Notre invité ce matin est Populaire. Bonjour Guillaume Pelletier. Bonjour. Après la droite forte, vous lancez donc les Populaire au sein du parti Les Républicains afin de participer à la refondation de la droite. Dites-nous en quelques mots ce qu'est la ligne idéologique de ce mouvement.
D'abord c'est une prise de conscience, une analyse profonde de ce que nous avons vécu ces dernières années. C'est que la droite française est en bourgeoisie. Elle s'est enfermée et perdue dans les courbes, les graphiques, les taux de TVA, de PIB, de CSG, tout au long de cette campagne présidentielle par exemple. Et est devenue incapable de parler à des pans entiers de la société française. Moi j'ai été élu maire d'une commune rurale au printemps 2014, député il y a quelques semaines.

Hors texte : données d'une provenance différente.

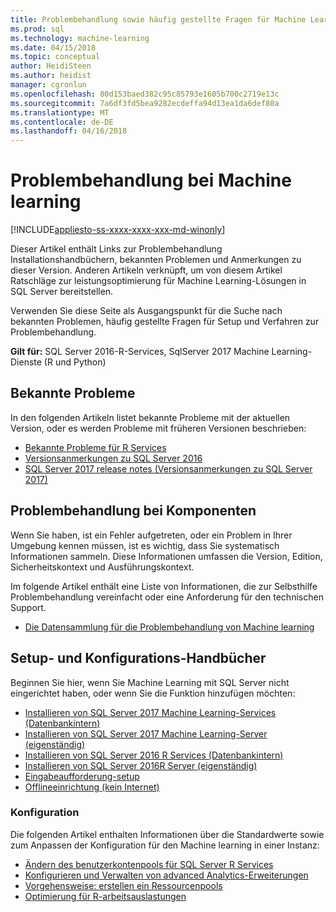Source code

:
 ```yaml
---
title: Problembehandlung sowie häufig gestellte Fragen für Machine Learning in SQL Server | Microsoft Docs
ms.prod: sql
ms.technology: machine-learning
ms.date: 04/15/2018
ms.topic: conceptual
author: HeidiSteen
ms.author: heidist
manager: cgronlun
ms.openlocfilehash: 80d153baed382c95c85793e1605b700c2719e13c
ms.sourcegitcommit: 7a6df3fd5bea9282ecdeffa94d13ea1da6def80a
ms.translationtype: MT
ms.contentlocale: de-DE
ms.lasthandoff: 04/16/2018
---
```

# <a name="troubleshoot-machine-learning"></a>Problembehandlung bei Machine learning
[!INCLUDE[appliesto-ss-xxxx-xxxx-xxx-md-winonly](../includes/appliesto-ss-xxxx-xxxx-xxx-md-winonly.md)]

Dieser Artikel enthält Links zur Problembehandlung Installationshandbüchern, bekannten Problemen und Anmerkungen zu dieser Version. Anderen Artikeln verknüpft, um von diesem Artikel Ratschläge zur leistungsoptimierung für Machine Learning-Lösungen in SQL Server bereitstellen.

Verwenden Sie diese Seite als Ausgangspunkt für die Suche nach bekannten Problemen, häufig gestellte Fragen für Setup und Verfahren zur Problembehandlung.

**Gilt für:** SQL Server 2016-R-Services, SqlServer 2017 Machine Learning-Dienste (R und Python)

## <a name="known-issues"></a>Bekannte Probleme

In den folgenden Artikeln listet bekannte Probleme mit der aktuellen Version, oder es werden Probleme mit früheren Versionen beschrieben:

+ [Bekannte Probleme für R Services](../advanced-analytics/known-issues-for-sql-server-machine-learning-services.md)
+ [Versionsanmerkungen zu SQL Server 2016](../sql-server/sql-server-2016-release-notes.md)
+ [SQL Server 2017 release notes (Versionsanmerkungen zu SQL Server 2017)](../sql-server/sql-server-2017-release-notes.md)

## <a name="troubleshooting-prerequisites"></a>Problembehandlung bei Komponenten

Wenn Sie haben, ist ein Fehler aufgetreten, oder ein Problem in Ihrer Umgebung kennen müssen, ist es wichtig, dass Sie systematisch Informationen sammeln. Diese Informationen umfassen die Version, Edition, Sicherheitskontext und Ausführungskontext.

Im folgende Artikel enthält eine Liste von Informationen, die zur Selbsthilfe Problembehandlung vereinfacht oder eine Anforderung für den technischen Support.

+ [Die Datensammlung für die Problembehandlung von Machine learning](data-collection-ml-troubleshooting-process.md)

## <a name="setup-and-configuration-guides"></a>Setup- und Konfigurations-Handbücher

Beginnen Sie hier, wenn Sie Machine Learning mit SQL Server nicht eingerichtet haben, oder wenn Sie die Funktion hinzufügen möchten:

+ [Installieren von SQL Server 2017 Machine Learning-Services (Datenbankintern)](install/sql-machine-learning-services-windows-install.md)
+ [Installieren von SQL Server 2017 Machine Learning-Server (eigenständig)](install/sql-machine-learning-standalone-windows-install.md)
+ [Installieren von SQL Server 2016 R Services (Datenbankintern)](install/sql-r-services-windows-install.md)
+ [Installieren von SQL Server 2016R Server (eigenständig)](install/sql-r-standalone-windows-install.md)
+ [Eingabeaufforderung-setup](install/sql-ml-component-commandline-install.md)
+ [Offlineeinrichtung (kein Internet)](install/sql-ml-component-install-without-internet-access.md)

### <a name="configuration"></a>Konfiguration

Die folgenden Artikel enthalten Informationen über die Standardwerte sowie zum Anpassen der Konfiguration für den Machine learning in einer Instanz:

+ [Ändern des benutzerkontenpools für SQL Server R Services](r/modify-the-user-account-pool-for-sql-server-r-services.md)  
+ [Konfigurieren und Verwalten von advanced Analytics-Erweiterungen](r/configure-and-manage-advanced-analytics-extensions.md)  
+ [Vorgehensweise: erstellen ein Ressourcenpools](r/how-to-create-a-resource-pool-for-r.md)
+ [Optimierung für R-arbeitsauslastungen](r/operationalizing-your-r-code.md)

Et ce qui m'a beaucoup marqué ces dernières années, c'est que les instituteurs de nos écoles, les immigrés de nos quartiers populaires, les agriculteurs, les classes moyennes, les travailleurs, les actifs, tous ces français se sont détournés de la droite. Parce que la droite parlait à l'élite, c'est ça ? Oui, c'est une droite qui depuis très longtemps s'est enfermée dans un discours élitiste et soumise à la religion du libre-échange. On en parlera peut-être tout à l'heure. On va le voir et on le voit hélas avec la catastrophe annoncée du CETA, de ce traité entre l'Union Européenne et le Canada. Vous êtes contre ?
Je suis fondamentalement opposé, je demande d'ailleurs ce matin au Président de la République d'user de son droit de veto et de suspendre immédiatement l'application du CETA en France et de convaincre nos partenaires européens de faire de même. Pourquoi ? Parce que le CETA, c'est trois problèmes lourds. D'abord, c'est un énorme problème démocratique. Comment expliquer aux peuples européens que ce traité, qui a été certes ratifié par le Parlement européen, va entrer en vigueur à 90% jeudi prochain, 21 septembre, sans qu'aucun Parlement national n'ait eu son mot à dire ? Premier problème. Deuxième problème, un immense problème juridique.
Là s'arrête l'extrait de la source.